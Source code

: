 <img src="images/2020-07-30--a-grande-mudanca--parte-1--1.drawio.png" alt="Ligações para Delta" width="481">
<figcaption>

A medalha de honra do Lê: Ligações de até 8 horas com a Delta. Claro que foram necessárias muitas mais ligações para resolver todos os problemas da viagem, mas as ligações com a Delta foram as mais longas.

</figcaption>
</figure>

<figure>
+ + + + + + +
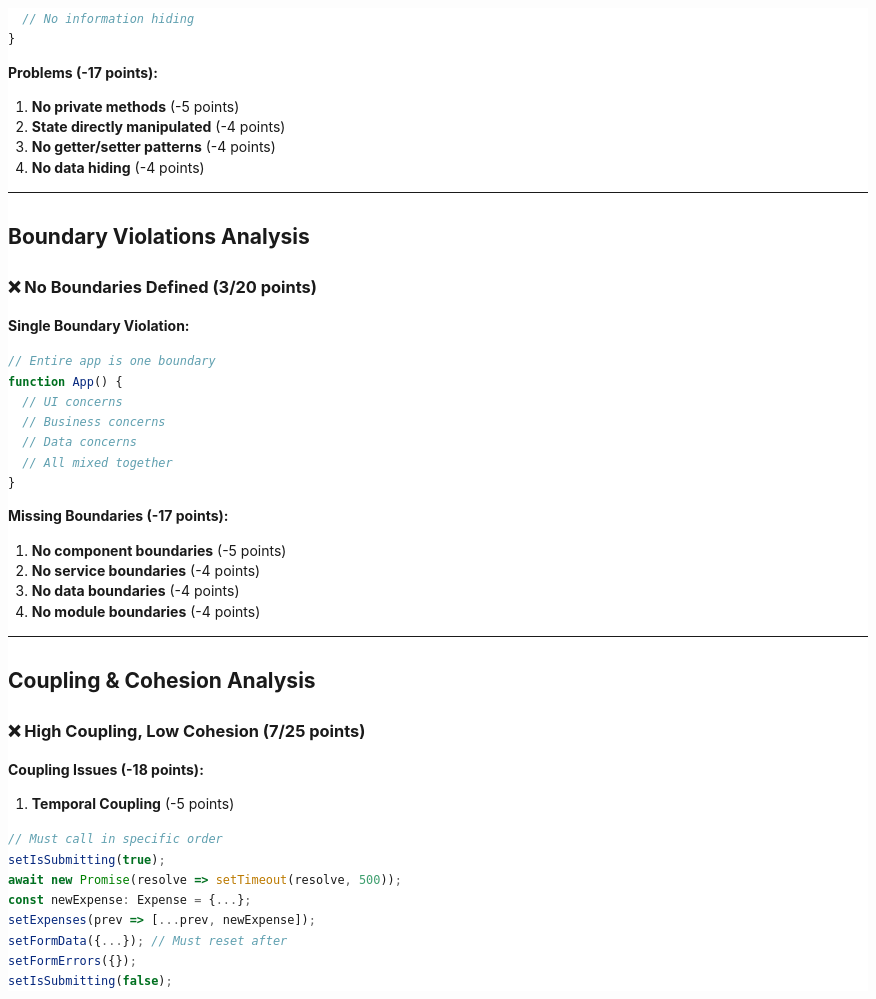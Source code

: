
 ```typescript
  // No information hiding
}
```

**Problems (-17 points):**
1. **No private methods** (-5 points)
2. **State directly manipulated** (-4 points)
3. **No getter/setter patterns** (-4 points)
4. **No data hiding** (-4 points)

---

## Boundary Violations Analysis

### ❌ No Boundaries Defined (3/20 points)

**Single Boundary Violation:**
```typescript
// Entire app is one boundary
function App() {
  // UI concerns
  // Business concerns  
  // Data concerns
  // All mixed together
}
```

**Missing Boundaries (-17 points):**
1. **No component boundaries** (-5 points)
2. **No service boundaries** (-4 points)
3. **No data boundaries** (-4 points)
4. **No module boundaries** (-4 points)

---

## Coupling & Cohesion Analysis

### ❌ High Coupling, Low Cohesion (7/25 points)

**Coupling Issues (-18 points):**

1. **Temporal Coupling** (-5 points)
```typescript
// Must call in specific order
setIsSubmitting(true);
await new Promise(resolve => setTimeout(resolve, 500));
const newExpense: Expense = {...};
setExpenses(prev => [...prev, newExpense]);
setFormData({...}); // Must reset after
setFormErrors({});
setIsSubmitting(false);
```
+ + + + + + +
**What is expected**: For this listing, copy out every line that includes the word "setIsSubmitting".

**Response area**:
setIsSubmitting(true);
setIsSubmitting(false);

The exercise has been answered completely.